[Source texts of formatted documents]
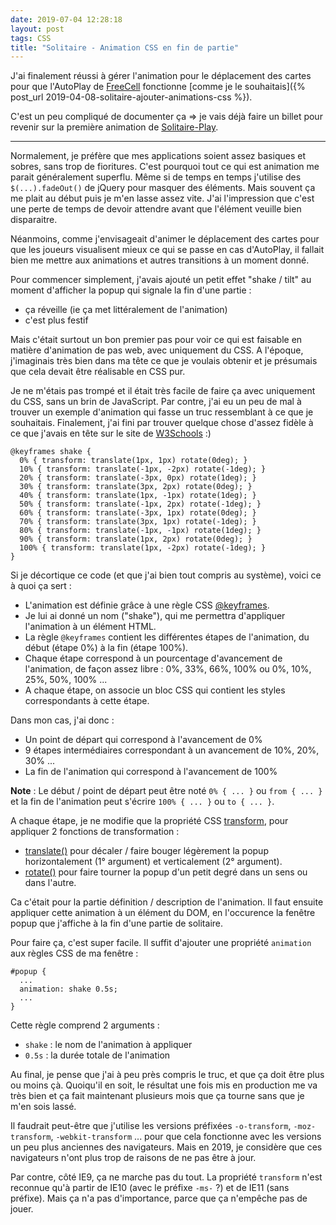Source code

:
 ```yaml
---
date: 2019-07-04 12:28:18
layout: post
tags: CSS
title: "Solitaire - Animation CSS en fin de partie"
---
```


J'ai finalement réussi à gérer l'animation pour le déplacement des cartes pour
que l'AutoPlay de [FreeCell](https://www.solitaire-play.com/freecell/) fonctionne
[comme je le souhaitais]({% post_url 2019-04-08-solitaire-ajouter-animations-css %}).

C'est un peu compliqué de documenter ça => je vais déjà faire un billet pour
revenir sur la première animation de
[Solitaire-Play](https://www.solitaire-play.com/).

---

Normalement, je préfère que mes applications soient assez basiques et sobres,
sans trop de fioritures. C'est pourquoi tout ce qui est animation me parait
généralement superflu. Même si de temps en temps j'utilise des
`$(...).fadeOut()` de jQuery pour masquer des éléments. Mais souvent ça me
plait au début puis je m'en lasse assez vite. J'ai l'impression que c'est une
perte de temps de devoir attendre avant que l'élément veuille bien disparaitre.

Néanmoins, comme j'envisageait d'animer le déplacement des cartes pour que les
joueurs visualisent mieux ce qui se passe en cas d'AutoPlay, il fallait bien me
mettre aux animations et autres transitions à un moment donné.

Pour commencer simplement, j'avais ajouté un petit effet "shake / tilt" au
moment d'afficher la popup qui signale la fin d'une partie :

* ça réveille (ie ça met littéralement de l'animation)
* c'est plus festif

Mais c'était surtout un bon premier pas pour voir ce qui est faisable en matière
d'animation de pas web, avec uniquement du CSS. A l'époque, j'imaginais très bien
dans ma tête ce que je voulais obtenir et je présumais que cela devait être
réalisable en CSS pur.

Je ne m'étais pas trompé et il était très facile de faire ça avec uniquement du
CSS, sans un brin de JavaScript. Par contre, j'ai eu un peu de mal à trouver un
exemple d'animation qui fasse un truc ressemblant à ce que je souhaitais. 
Finalement, j'ai fini par trouver quelque chose d'assez fidèle à ce que j'avais
en tête sur le site de
[W3Schools](https://www.w3schools.com/howto/howto_css_shake_image.asp) :)

```
@keyframes shake {
  0% { transform: translate(1px, 1px) rotate(0deg); }
  10% { transform: translate(-1px, -2px) rotate(-1deg); }
  20% { transform: translate(-3px, 0px) rotate(1deg); }
  30% { transform: translate(3px, 2px) rotate(0deg); }
  40% { transform: translate(1px, -1px) rotate(1deg); }
  50% { transform: translate(-1px, 2px) rotate(-1deg); }
  60% { transform: translate(-3px, 1px) rotate(0deg); }
  70% { transform: translate(3px, 1px) rotate(-1deg); }
  80% { transform: translate(-1px, -1px) rotate(1deg); }
  90% { transform: translate(1px, 2px) rotate(0deg); }
  100% { transform: translate(1px, -2px) rotate(-1deg); }
}
```

Si je décortique ce code (et que j'ai bien tout compris au système), voici ce à
quoi ça sert :

* L'animation est définie grâce à une règle CSS
  [@keyframes](https://developer.mozilla.org/fr/docs/Web/CSS/@keyframes).
* Je lui ai donné un nom ("shake"), qui me permettra d'appliquer l'animation à
  un élément HTML.
* La règle `@keyframes` contient les différentes étapes de l'animation, du début
  (étape 0%) à la fin (étape 100%).
* Chaque étape correspond à un pourcentage d'avancement de l'animation, de façon
  assez libre : 0%, 33%, 66%, 100% ou 0%, 10%, 25%, 50%, 100% ...
* A chaque étape, on associe un bloc CSS qui contient les styles correspondants
  à cette étape.

Dans mon cas, j'ai donc :

* Un point de départ qui correspond à l'avancement de 0%
* 9 étapes intermédiaires correspondant à un avancement de 10%, 20%, 30% ...
* La fin de l'animation qui correspond à l'avancement de 100%

**Note** : Le début / point de départ peut être noté `0% { ... }` ou  `from { ... }`
et la fin de l'animation peut s'écrire `100% { ... }` ou `to { ... }`.

A chaque étape, je ne modifie que la propriété CSS
[transform](https://developer.mozilla.org/fr/docs/Web/CSS/transform), pour
appliquer 2 fonctions de transformation :

* [translate()](https://developer.mozilla.org/fr/docs/Web/CSS/transform-function/translate)
  pour décaler / faire bouger légèrement la popup horizontalement (1° argument)
  et verticalement (2° argument).
* [rotate()](https://developer.mozilla.org/fr/docs/Web/CSS/transform-function/rotate)
  pour faire tourner la popup d'un petit degré dans un sens ou dans l'autre.

Ca c'était pour la partie définition / description de l'animation. Il faut ensuite
appliquer cette animation à un élément du DOM, en l'occurence la fenêtre popup que
j'affiche à la fin d'une partie de solitaire.

Pour faire ça, c'est super facile. Il suffit d'ajouter une propriété `animation` aux
règles CSS de ma fenêtre :

```
#popup {
  ...
  animation: shake 0.5s;
  ...
}
```

Cette règle comprend 2 arguments :

* `shake` : le nom de l'animation à appliquer
* `0.5s` : la durée totale de l'animation

Au final, je pense que j'ai à peu près compris le truc, et que ça doit être plus
ou moins çà. Quoiqu'il en soit, le résultat une fois mis en production me va très
bien et ça fait maintenant plusieurs mois que ça tourne sans que je m'en sois 
lassé.

Il faudrait peut-être que j'utilise les versions préfixées `-o-transform`,
`-moz-transform`, `-webkit-transform` ... pour que cela fonctionne avec les
versions un peu plus anciennes des navigateurs. Mais en 2019, je considère que
ces navigateurs n'ont plus trop de raisons de ne pas être à jour.

Par contre, côté IE9, ça ne marche pas du tout. La propriété `transform` n'est
reconnue qu'à partir de IE10 (avec le préfixe `-ms-` ?) et de IE11 (sans
préfixe). Mais ça n'a pas d'importance, parce que ça n'empêche pas de jouer.
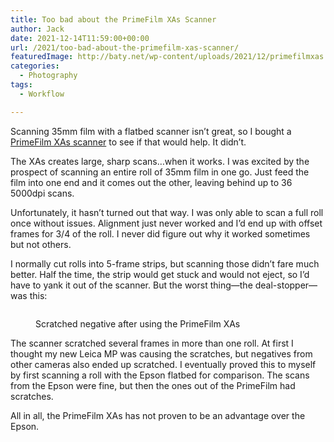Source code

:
 ```yaml
---
title: Too bad about the PrimeFilm XAs Scanner
author: Jack
date: 2021-12-14T11:59:00+00:00
url: /2021/too-bad-about-the-primefilm-xas-scanner/
featuredImage: http://baty.net/wp-content/uploads/2021/12/primefilmxas.jpg
categories:
  - Photography
tags:
  - Workflow

---
```

 

Scanning 35mm film with a flatbed scanner isn&#8217;t great, so I bought a [PrimeFilm XAs scanner][1] to see if that would help. It didn&#8217;t.

The XAs creates large, sharp scans&#8230;when it works. I was excited by the prospect of scanning an entire roll of 35mm film in one go. Just feed the film into one end and it comes out the other, leaving behind up to 36 5000dpi scans.

Unfortunately, it hasn&#8217;t turned out that way. I was only able to scan a full roll once without issues. Alignment just never worked and I&#8217;d end up with offset frames for 3/4 of the roll. I never did figure out why it worked sometimes but not others.

I normally cut rolls into 5-frame strips, but scanning those didn&#8217;t fare much better. Half the time, the strip would get stuck and would not eject, so I&#8217;d have to yank it out of the scanner. But the worst thing—the deal-stopper—was this:<figure class="wp-block-image size-large">

[<img src="http://baty.net/wp-content/uploads/2021/12/scratched.jpg" alt="" class="wp-image-2340" />][2]<figcaption>Scratched negative after using the PrimeFilm XAs</figcaption></figure> 

The scanner scratched several frames in more than one roll. At first I thought my new Leica MP was causing the scratches, but negatives from other cameras also ended up scratched. I eventually proved this to myself by first scanning a roll with the Epson flatbed for comparison. The scans from the Epson were fine, but then the ones out of the PrimeFilm had scratches.

All in all, the PrimeFilm XAs has not proven to be an advantage over the Epson.

 [1]: https://www.bhphotovideo.com/c/product/1434257-REG/pacific_image_primefilm_xas_scanner.html
 [2]: http://baty.net/2021/too-bad-about-the-primefilm-xas-scanner/scratched/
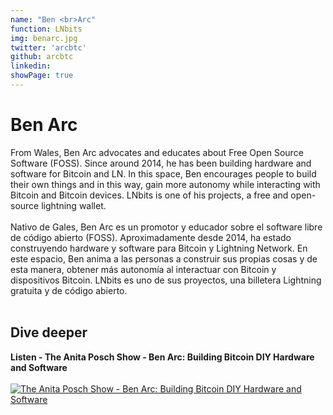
 ```yaml
---
name: "Ben <br>Arc"
function: LNbits
img: benarc.jpg
twitter: 'arcbtc'
github: arcbtc
linkedin:
showPage: true
---
```


# Ben Arc
 
From Wales, Ben Arc advocates and educates about Free Open Source Software (FOSS). Since around 2014, he has been building hardware and software for Bitcoin and LN. In this space, Ben encourages people to build their own things and in this way, gain more autonomy while interacting with Bitcoin and Bitcoin devices. LNbits is one of his projects, a free and open-source lightning wallet. 
<br><br>
Nativo de Gales, Ben Arc es un promotor y educador sobre el software libre de código abierto (FOSS). Aproximadamente desde 2014, ha estado construyendo hardware y software para Bitcoin y Lightning Network. En este espacio, Ben anima a las personas a construir sus propias cosas y de esta manera, obtener más autonomía al interactuar con Bitcoin y dispositivos Bitcoin. LNbits es uno de sus proyectos, una billetera Lightning gratuita y de código abierto.
<br><br>

## Dive deeper


<div class="grid grid-cols-1 md:grid-cols-2 gap-5">
<div class="p-3 my-2">

**Listen - The Anita Posch Show - Ben Arc: Building Bitcoin DIY Hardware and Software** <br><br>
[ ![The Anita Posch Show - Ben Arc: Building Bitcoin DIY Hardware and Software](/content/benarc.png)](https://open.spotify.com/show/0EJu3cMWF0AMxeO8NMH71z/)
</div>


</div>

<br>

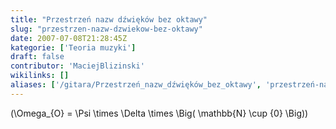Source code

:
 ```yaml
---
title: "Przestrzeń nazw dźwięków bez oktawy"
slug: "przestrzen-nazw-dzwiekow-bez-oktawy"
date: 2007-07-08T21:28:45Z
kategorie: ['Teoria muzyki']
draft: false
contributor: 'MaciejBlizinski'
wikilinks: []
aliases: ['/gitara/Przestrzeń_nazw_dźwięków_bez_oktawy', 'przestrzeń-nazw-dźwięków-bez-oktawy']
---
```

\(\Omega_{O} = \Psi \times \Delta \times \Big( \mathbb{N} \cup \{0\} \Big)\)

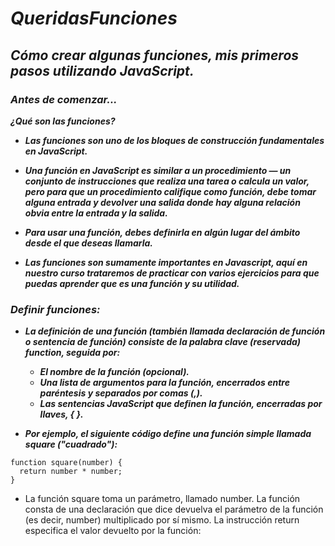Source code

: # **_QueridasFunciones_**

## **_Cómo crear algunas funciones, mis primeros pasos utilizando JavaScript._**

### **_Antes de comenzar..._**

**_¿Qué son las funciones?_**

- **_Las funciones son uno de los bloques de construcción fundamentales en JavaScript._**
  
- **_Una función en JavaScript es similar a un procedimiento — un conjunto de instrucciones que realiza una tarea o calcula un valor, pero para que un procedimiento califique como función, debe tomar alguna entrada y devolver una salida donde hay alguna relación obvia entre la entrada y la salida._**
  
- **_Para usar una función, debes definirla en algún lugar del ámbito desde el que deseas llamarla._**

- **_Las funciones son sumamente importantes en Javascript, aquí en nuestro curso trataremos de practicar con varios ejercicios para que puedas aprender que es una función y su utilidad._**

### **_Definir funciones:_**

- **_La definición de una función (también llamada declaración de función o sentencia de función) consiste de la palabra clave (reservada)  function, seguida por:_**

  - **_El nombre de la función (opcional)._**
  - **_Una lista de argumentos para la función, encerrados entre paréntesis y separados por comas (,)._**
  - **_Las sentencias JavaScript que definen la función, encerradas por llaves, { }._**

- **_Por ejemplo, el siguiente código define una función simple llamada square ("cuadrado"):_**
```
function square(number) {
  return number * number;
}
```
- La función square toma un parámetro, llamado number. 
La función consta de una declaración que dice devuelva el parámetro de la función (es decir, number) multiplicado por sí mismo. 
La instrucción return especifica el valor devuelto por la función:
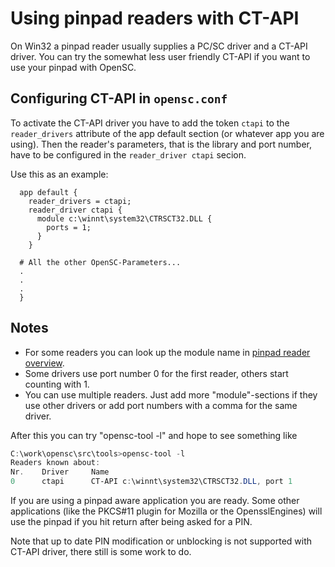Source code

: # Using pinpad readers with CT-API

On Win32 a pinpad reader usually supplies a PC/SC driver and a CT-API driver. You can try the somewhat less user friendly CT-API if you want to use your pinpad with OpenSC.

## Configuring CT-API in `opensc.conf`

To activate the CT-API driver you have to add the token `ctapi` to the `reader_drivers` attribute of the app default section (or whatever app you are using).
Then the reader's parameters, that is the library and port number, have to be configured in the `reader_driver ctapi` secion.

Use this as an example:

```text
  app default {
    reader_drivers = ctapi;
    reader_driver ctapi {
      module c:\winnt\system32\CTRSCT32.DLL {
        ports = 1;
      }
    }

  # All the other OpenSC-Parameters...
  .
  .
  .
  }
```

## Notes

* For some readers you can look up the module name in [pinpad reader overview](Pinpad-Readers).
* Some drivers use port number 0 for the first reader, others start counting with 1.
* You can use multiple readers. Just add more "module"-sections if they use other drivers or add port numbers with a comma for the same driver.

After this you can try "opensc-tool -l" and hope to see something like

```powershell
C:\work\opensc\src\tools>opensc-tool -l
Readers known about:
Nr.    Driver     Name
0      ctapi      CT-API c:\winnt\system32\CTRSCT32.DLL, port 1
```

If you are using a pinpad aware application you are ready. Some other applications (like the PKCS#11 plugin for Mozilla or the OpensslEngines) will use the pinpad if you hit return after being asked for a PIN.

Note that up to date PIN modification or unblocking is not supported with CT-API driver, there still is some work to do.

◆ PROBLEM DESCRIPTION
Leave the pictures out, and restate exactly the lines from the start of the records through the one that contains "mettre aux animations".

◆ RESPONSE
Source code

:
 ```yaml
---
date: 2019-07-04 12:28:18
layout: post
tags: CSS
title: "Solitaire - Animation CSS en fin de partie"
---
```


J'ai finalement réussi à gérer l'animation pour le déplacement des cartes pour
que l'AutoPlay de [FreeCell](https://www.solitaire-play.com/freecell/) fonctionne
[comme je le souhaitais]({% post_url 2019-04-08-solitaire-ajouter-animations-css %}).

C'est un peu compliqué de documenter ça => je vais déjà faire un billet pour
revenir sur la première animation de
[Solitaire-Play](https://www.solitaire-play.com/).

---

Normalement, je préfère que mes applications soient assez basiques et sobres,
sans trop de fioritures. C'est pourquoi tout ce qui est animation me parait
généralement superflu. Même si de temps en temps j'utilise des
`$(...).fadeOut()` de jQuery pour masquer des éléments. Mais souvent ça me
plait au début puis je m'en lasse assez vite. J'ai l'impression que c'est une
perte de temps de devoir attendre avant que l'élément veuille bien disparaitre.

Néanmoins, comme j'envisageait d'animer le déplacement des cartes pour que les
joueurs visualisent mieux ce qui se passe en cas d'AutoPlay, il fallait bien me
mettre aux animations et autres transitions à un moment donné.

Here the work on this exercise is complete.